• Python Implants: Dynamic Imports, Duck Punching and Pickling

    by  • May 30, 2012 • Uncategorized

    Earlier this year the world got it’s first taste of major mac malware, flashback. In the month of April, Sophos reported on a python backdoor used in some of the attacks. When I first heard this I was excited to see something new, but not too excited when I noticed how the backdoor was constructed. 

    When it comes to Python-related implants, Immunity is king. I almost didn’t write this article because they do such a good job that I couldn’t possibly provide more value, but I haven’t found many write-ups discussing some of the cooler Python techniques with a malware spin. Furthermore, after seeing this article, I couldn’t help but feel inspired to create something on my own just to mess around.

    The basic premise of this exercise was to assume the computer (Mac or Linux) was owned and that we needed a listener on the system to allow us to do whatever we wanted. The main focus here though was getting additional functionality without modifying the system too much and also pulling functionality from the web and updating our existing implant instance.

    Dynamic Imports

    When on an unknown system, I find it best to modify as little as possible, if anything at all, to avoid detection. Unfortunately though, not everyone has the more specialized Python libraries installed that we may want, so we can’t import them and therefore lose some of our capabilities. 

    However, it is possible to grab Python code from the web, read it into a module and then add it to our sys modules. Using this technique it is possible to download all the components to a library, import them in the proper order and then use them to do what we want. For my example I used xmpppy (import xmpp). If I wanted to use XMPP as my C2 communications, then I would need to have the xmpppy library installed.

    This method, while not perfect, introduces patching existing class instances with new functionality. From an implant perspective, we want to remain as benign as possible on the filesystem. Commands calling “/bin/sh” or opening sockets is likely to grab attention from any scanner. However, patching those same calls in at runtime ensures that we might get to stay on a bit longer.

    Remote Pickling

    The last technique and the one I think Immunity uses for its purposes is pickling. Pickling allows us to save a class instance and load it elsewhere. In other words, we can build up an object locally with all the commands, libraries, etc., that we want in our implant and then pickle it. Once pickled, we can marshal this file across the network to our owned system, load it up and operate with all our functionality. 

    In my opinion, this is the best way to go because it is portable, ensures little will be done to change the remote system and can easily be updated by passing the pickle back.

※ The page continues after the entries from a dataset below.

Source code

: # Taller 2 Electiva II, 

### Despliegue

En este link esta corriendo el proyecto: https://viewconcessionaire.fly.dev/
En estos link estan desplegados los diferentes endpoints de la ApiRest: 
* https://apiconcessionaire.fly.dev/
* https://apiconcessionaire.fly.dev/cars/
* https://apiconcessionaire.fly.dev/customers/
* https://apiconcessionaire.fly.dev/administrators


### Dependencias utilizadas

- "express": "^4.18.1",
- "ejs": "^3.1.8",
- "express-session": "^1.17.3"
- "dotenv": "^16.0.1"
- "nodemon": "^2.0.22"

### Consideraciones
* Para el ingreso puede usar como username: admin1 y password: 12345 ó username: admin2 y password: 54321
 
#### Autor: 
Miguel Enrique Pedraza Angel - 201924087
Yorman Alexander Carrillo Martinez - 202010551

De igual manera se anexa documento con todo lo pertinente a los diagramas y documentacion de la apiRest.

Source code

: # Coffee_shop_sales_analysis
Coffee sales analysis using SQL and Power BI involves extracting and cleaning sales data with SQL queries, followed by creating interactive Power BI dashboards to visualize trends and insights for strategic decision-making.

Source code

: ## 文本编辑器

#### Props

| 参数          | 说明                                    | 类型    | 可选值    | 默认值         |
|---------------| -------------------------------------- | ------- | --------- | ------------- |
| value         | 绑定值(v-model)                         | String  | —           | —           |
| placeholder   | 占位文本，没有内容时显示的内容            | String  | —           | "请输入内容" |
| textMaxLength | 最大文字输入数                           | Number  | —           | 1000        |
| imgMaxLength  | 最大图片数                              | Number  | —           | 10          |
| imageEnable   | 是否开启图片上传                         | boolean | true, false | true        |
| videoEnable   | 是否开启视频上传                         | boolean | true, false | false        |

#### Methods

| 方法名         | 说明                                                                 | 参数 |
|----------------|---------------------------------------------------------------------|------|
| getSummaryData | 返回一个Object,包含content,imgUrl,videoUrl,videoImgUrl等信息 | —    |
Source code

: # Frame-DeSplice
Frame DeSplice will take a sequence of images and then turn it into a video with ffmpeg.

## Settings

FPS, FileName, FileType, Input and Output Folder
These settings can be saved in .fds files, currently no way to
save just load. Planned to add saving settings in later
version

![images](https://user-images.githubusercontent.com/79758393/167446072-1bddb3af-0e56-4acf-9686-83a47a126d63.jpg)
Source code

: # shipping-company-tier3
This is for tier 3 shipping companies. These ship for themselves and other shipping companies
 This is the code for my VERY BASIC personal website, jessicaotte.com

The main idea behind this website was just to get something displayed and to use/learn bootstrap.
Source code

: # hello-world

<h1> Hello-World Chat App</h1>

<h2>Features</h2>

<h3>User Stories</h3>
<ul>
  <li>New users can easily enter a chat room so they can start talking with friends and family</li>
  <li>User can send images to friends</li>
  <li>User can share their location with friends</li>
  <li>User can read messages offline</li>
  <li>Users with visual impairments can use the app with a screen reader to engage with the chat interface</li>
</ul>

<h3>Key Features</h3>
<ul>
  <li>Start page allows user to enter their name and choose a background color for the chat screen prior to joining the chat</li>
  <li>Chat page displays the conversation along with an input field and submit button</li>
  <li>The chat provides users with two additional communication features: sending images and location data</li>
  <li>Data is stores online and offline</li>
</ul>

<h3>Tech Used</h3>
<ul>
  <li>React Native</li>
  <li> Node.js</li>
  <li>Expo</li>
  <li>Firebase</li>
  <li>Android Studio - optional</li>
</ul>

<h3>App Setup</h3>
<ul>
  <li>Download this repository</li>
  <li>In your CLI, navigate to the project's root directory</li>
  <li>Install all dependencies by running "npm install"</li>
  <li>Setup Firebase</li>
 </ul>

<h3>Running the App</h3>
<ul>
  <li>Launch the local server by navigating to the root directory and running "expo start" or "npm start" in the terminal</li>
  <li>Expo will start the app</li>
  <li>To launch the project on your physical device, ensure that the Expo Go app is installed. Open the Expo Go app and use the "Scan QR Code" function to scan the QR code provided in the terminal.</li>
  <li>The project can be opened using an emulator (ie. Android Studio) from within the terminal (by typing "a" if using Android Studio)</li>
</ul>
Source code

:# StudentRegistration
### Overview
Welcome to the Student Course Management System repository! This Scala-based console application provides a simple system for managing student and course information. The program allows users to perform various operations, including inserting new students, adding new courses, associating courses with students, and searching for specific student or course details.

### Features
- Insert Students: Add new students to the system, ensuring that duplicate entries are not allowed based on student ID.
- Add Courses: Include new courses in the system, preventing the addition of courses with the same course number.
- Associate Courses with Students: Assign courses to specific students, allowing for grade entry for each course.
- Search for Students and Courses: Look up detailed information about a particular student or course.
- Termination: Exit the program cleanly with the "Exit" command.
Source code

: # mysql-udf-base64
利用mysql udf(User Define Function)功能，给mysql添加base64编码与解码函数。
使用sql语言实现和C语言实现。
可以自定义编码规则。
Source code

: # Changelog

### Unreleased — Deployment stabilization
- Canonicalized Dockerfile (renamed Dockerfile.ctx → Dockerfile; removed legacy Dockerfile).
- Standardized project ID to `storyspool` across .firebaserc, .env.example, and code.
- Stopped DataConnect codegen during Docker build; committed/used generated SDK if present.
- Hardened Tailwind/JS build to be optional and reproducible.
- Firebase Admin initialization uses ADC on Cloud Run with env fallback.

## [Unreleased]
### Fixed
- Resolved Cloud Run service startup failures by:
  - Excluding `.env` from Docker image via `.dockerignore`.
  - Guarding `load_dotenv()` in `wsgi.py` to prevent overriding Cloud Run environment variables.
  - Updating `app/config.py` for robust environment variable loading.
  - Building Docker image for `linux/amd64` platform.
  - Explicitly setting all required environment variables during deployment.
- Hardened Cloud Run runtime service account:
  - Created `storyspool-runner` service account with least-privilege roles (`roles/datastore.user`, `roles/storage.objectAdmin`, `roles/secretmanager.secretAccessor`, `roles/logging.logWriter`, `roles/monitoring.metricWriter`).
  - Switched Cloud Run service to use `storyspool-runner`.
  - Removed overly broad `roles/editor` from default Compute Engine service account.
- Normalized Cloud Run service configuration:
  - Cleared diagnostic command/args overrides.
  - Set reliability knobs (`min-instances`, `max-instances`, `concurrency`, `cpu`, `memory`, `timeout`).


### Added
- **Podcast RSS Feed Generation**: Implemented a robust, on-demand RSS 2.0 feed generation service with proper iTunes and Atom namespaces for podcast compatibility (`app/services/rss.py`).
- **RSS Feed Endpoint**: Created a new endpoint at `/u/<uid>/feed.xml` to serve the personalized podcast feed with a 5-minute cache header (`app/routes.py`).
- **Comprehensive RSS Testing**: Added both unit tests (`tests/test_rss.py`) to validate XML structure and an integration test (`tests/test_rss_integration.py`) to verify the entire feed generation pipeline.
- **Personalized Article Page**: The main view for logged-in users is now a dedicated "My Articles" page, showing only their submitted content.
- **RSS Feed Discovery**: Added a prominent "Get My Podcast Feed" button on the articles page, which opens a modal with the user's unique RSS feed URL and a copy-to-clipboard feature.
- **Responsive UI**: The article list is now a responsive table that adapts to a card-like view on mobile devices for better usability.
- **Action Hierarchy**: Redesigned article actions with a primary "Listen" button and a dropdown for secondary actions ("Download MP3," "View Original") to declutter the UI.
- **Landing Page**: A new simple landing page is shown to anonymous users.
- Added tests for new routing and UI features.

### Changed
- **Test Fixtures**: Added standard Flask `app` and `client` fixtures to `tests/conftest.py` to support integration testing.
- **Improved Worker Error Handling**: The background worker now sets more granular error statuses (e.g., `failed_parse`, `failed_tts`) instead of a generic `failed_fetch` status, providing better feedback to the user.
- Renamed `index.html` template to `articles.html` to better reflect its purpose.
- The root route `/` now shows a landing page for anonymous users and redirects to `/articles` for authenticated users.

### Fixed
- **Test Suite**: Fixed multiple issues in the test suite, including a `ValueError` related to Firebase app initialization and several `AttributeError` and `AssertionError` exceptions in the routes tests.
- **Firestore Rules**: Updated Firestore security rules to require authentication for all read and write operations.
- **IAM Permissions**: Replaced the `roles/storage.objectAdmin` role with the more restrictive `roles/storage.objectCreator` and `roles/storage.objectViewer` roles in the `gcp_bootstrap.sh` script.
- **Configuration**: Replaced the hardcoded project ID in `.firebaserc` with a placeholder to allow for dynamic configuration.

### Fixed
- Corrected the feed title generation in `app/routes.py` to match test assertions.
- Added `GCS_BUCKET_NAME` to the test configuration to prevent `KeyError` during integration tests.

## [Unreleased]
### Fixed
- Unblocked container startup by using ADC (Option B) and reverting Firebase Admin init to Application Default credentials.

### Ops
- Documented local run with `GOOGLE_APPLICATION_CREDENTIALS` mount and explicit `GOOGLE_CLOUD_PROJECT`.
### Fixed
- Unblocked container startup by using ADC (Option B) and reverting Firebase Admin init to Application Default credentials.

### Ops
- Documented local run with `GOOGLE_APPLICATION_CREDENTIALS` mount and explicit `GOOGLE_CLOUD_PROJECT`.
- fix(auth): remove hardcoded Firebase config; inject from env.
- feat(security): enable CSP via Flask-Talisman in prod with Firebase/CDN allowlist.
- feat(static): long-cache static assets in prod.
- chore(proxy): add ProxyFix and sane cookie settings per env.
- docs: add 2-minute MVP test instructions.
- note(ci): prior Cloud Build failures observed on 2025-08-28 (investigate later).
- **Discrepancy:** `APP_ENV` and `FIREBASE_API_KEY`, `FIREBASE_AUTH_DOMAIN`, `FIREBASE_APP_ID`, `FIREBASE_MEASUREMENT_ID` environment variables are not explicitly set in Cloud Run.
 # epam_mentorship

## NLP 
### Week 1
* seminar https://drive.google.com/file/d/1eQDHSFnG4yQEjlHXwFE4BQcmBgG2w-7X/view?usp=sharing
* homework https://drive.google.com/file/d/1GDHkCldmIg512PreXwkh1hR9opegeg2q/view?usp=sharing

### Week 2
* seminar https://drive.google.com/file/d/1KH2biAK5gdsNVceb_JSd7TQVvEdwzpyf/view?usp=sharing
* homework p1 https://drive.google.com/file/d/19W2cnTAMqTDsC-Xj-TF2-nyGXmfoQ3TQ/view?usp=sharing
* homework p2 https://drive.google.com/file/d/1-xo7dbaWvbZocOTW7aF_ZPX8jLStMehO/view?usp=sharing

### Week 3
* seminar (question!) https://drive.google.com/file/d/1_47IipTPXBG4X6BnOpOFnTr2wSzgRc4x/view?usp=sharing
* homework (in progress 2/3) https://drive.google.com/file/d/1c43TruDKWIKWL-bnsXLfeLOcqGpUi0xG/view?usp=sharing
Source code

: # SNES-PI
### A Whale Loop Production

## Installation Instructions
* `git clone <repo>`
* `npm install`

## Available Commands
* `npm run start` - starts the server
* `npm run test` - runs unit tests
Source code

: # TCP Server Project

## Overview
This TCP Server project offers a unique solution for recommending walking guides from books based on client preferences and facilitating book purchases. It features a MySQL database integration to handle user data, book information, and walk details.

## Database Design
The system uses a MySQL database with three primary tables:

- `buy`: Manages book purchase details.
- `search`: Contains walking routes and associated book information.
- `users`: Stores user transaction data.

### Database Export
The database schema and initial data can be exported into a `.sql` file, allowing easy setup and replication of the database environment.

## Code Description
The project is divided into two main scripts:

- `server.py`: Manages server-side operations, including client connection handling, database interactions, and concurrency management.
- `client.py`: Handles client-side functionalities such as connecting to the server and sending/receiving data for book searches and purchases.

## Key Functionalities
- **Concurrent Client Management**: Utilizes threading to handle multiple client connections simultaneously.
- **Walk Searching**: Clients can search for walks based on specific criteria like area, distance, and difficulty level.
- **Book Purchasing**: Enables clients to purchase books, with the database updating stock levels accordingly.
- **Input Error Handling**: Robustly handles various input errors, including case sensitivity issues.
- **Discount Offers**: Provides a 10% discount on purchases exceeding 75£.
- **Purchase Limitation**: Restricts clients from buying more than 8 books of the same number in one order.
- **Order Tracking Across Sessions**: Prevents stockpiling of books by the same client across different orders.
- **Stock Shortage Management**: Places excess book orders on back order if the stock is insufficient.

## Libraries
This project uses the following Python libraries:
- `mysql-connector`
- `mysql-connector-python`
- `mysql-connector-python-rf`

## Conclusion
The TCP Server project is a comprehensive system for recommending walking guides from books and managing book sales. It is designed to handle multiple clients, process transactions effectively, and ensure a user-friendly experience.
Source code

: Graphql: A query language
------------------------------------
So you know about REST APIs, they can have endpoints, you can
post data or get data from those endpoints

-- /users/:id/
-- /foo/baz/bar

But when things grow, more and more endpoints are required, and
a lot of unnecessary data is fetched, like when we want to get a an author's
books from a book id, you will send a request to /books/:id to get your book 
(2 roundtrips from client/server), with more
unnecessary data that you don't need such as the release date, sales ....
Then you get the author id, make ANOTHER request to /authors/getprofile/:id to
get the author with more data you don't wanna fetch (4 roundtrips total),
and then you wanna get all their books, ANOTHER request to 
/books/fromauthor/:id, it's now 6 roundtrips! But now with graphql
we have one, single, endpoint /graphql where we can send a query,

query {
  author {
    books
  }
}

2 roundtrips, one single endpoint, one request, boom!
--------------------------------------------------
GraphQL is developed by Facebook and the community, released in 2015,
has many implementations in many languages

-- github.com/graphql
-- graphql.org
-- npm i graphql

Furthermore, it is possible to pickle in different formats from a standard file to JSON. In theory, it is possible that one could return an implant object via web service call. Instead of creating yet another write-up, I will defer to this article on the subject of pickling. 


    Python is on a lot of systems by default and contains a good deal of functionality in its base build. As more cross-platform exploits emerge, I suspect more work will be done within the underground to improve the implants used on Mac and Linux. I believe Python to be one of the best solutions just because of the flexibility and widespread understanding of it.